Other Quick Tips on Workplace Negativity
It can take some time to learn how to hone the skills of a calm and collected co-worker. As you learn how to pick your battles while not taking things personally, here are some other quick tips on how to deal with the negative Neds and Nellys at work:
- Don’t overthink the situation. If the toxic individual has you riled, shut your mind down and focus on work instead.
- Be brave and offer to work as a team. Decide to meet halfway on a decision. The outcome may surprise you.
- Remember that you can’t control their behavior. They are who they are and probably always will be.
- Skip office politics. Gossip starting at the water cooler? Take a sharp left back to your desk instead.
- If they have a complaint, don’t try to resolve it. Send them to the management team.

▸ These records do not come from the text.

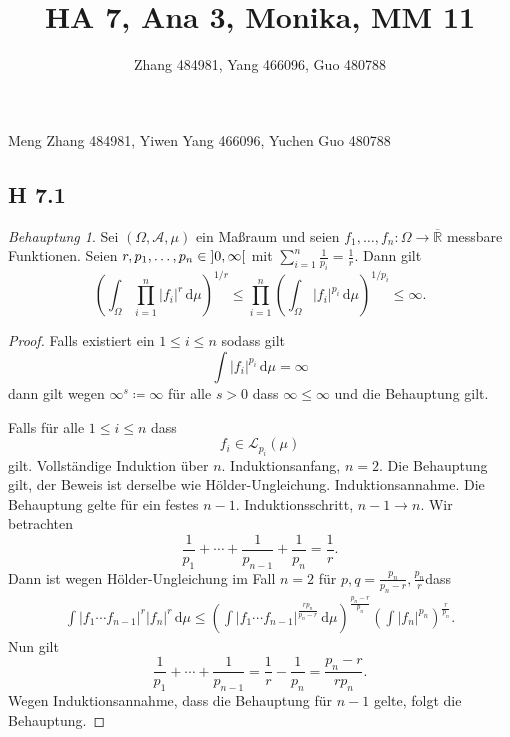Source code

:\documentclass[draft,a5paper]{article}
\title{HA 7, Ana 3, Monika, MM 11}
\author{Zhang 484981, Yang 466096, Guo 480788}
\providecommand{\abs}[1]{\left\lvert#1\right\rvert}
\theoremstyle{remark}
\newtheorem*{Behauptung}{Behauptung}
\newcommand{\dd}{\,\mathrm{d}}
\begin{document}
\maketitle
\begin{center}
  Meng Zhang 484981, Yiwen Yang 466096, Yuchen Guo 480788
\end{center}

\subsection{H 7.1}
\begin{Behauptung}
  Sei \((\Omega, \mathcal{A}, \mu)\) ein Maßraum und seien \(f_{1}, \ldots, f_{n}\colon \Omega \to
  \overline{\mathbb{R}}\) messbare Funktionen.  Seien \(r, p_{1}, \ldots, p_{n} \in
  \ointerval{0}{\infty}\) mit \(\sum_{i=1}^{n}{\frac{1}{p_{i}}} = \frac{1}{r}\).
  Dann gilt
  \[\left(\int_{\Omega}\prod_{i=1}^{n}{\abs{f_{i}}^{r}\dd\mu}\right)^{1/r} \le
    \prod_{i=1}^{n}\left(\int_{\Omega}\abs{f_{i}}^{p_{i}}\dd\mu\right)^{1/p_{i}}\le\infty.\]
\end{Behauptung}
\begin{proof}
  Falls existiert ein \(1 \le i \le n\) sodass gilt
  \[\int\abs{f_{i}}^{p_{i}}\dd\mu = \infty\]
  dann gilt wegen \(\infty^{s} \coloneq \infty\) für alle \(s >0\) dass
  \(\infty \le \infty\) und die Behauptung gilt.

  Falls für alle \(1\le i \le n\) dass
  \[f_{i} \in \mathcal{L}_{p_{i}}(\mu)\] gilt.  Vollständige Induktion über
  \(n\).  Induktionsanfang, \(n = 2\).  Die Behauptung gilt, der Beweis
  ist derselbe wie Hölder-Ungleichung.  Induktionsannahme. Die
  Behauptung gelte für ein festes \(n-1\).  Induktionsschritt,
  \(n -1 \to n\).  Wir betrachten
  \[\frac{1}{p_{1}}+\cdots+\frac{1}{p_{n-1}} + \frac{1}{p_{n}}
    = \frac{1}{r}.\]
  Dann ist wegen Hölder-Ungleichung im Fall \(n = 2\) für \(p, q =
  \frac{p_{n}}{p_{n}-r}, \frac{p_{n}}{r}\)dass
  \begin{align*}
    \int\abs{f_{1} \cdots f_{n-1}}^{r}\abs{f_{n}}^{r}\dd\mu \le
    \left(\int\abs{f_{1}\cdots f_{n-1}}^{\frac{rp_{n}}{p_{n}-r}}\dd\mu\right)^{\frac{p_{n}-r}{p_{n}}}\left(\int\abs{f_{n}}^{p_{n}}\right)^{\frac{r}{p_{n}}}.
  \end{align*}
  Nun gilt
  \[\frac{1}{p_{1}}+\cdots+\frac{1}{p_{n-1}}=\frac{1}{r} -
    \frac{1}{p_{n}}  = \frac{p_{n}-r}{rp_{n}}.\]
  Wegen Induktionsannahme, dass die Behauptung für \(n-1\) gelte, folgt
  die Behauptung.
\end{proof}
\end{document}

- Kill ’em with kindness. Nod and smile. Agree to disagree. And grin through the insults. They’ll stop when they see that you’ve not been triggered.
Workplace Negativity Is Something You Can Navigate
You can’t change the way people are, but you can certainly change your response and attitude toward them. If you’re really interested in letting go of how workplace negativity affects you, consider what Michael A. Singer did in his book, The Surrender Experiment. Singer, after a series of realizations, decided to not let personal fears dictate his life. Instead, he made the choice to surrender to the people and situations, good or bad, that showed up before him.
If you choose to do the same, that means you have to accept and surrender to the gossips, the drama queens, the boo-hissers, and the victims. Will it be easy? No. Not at first. But you can start putting into practice the methods we talked about as early as tomorrow. Before long, you’ll notice that none of the negative people really bother you anymore.
Finally, remember that everyone has a story. Some of those stories aren’t pretty. If you’re dealing with a negative personality at work, there’s no question that a negative, painful story lies behind it. Bear that in mind as you navigate the hallways and cubicles of your workplace. In the end, be the very best version of you. The rest will surely fall into place. And who knows? Ned just might turn out to be your new best friend.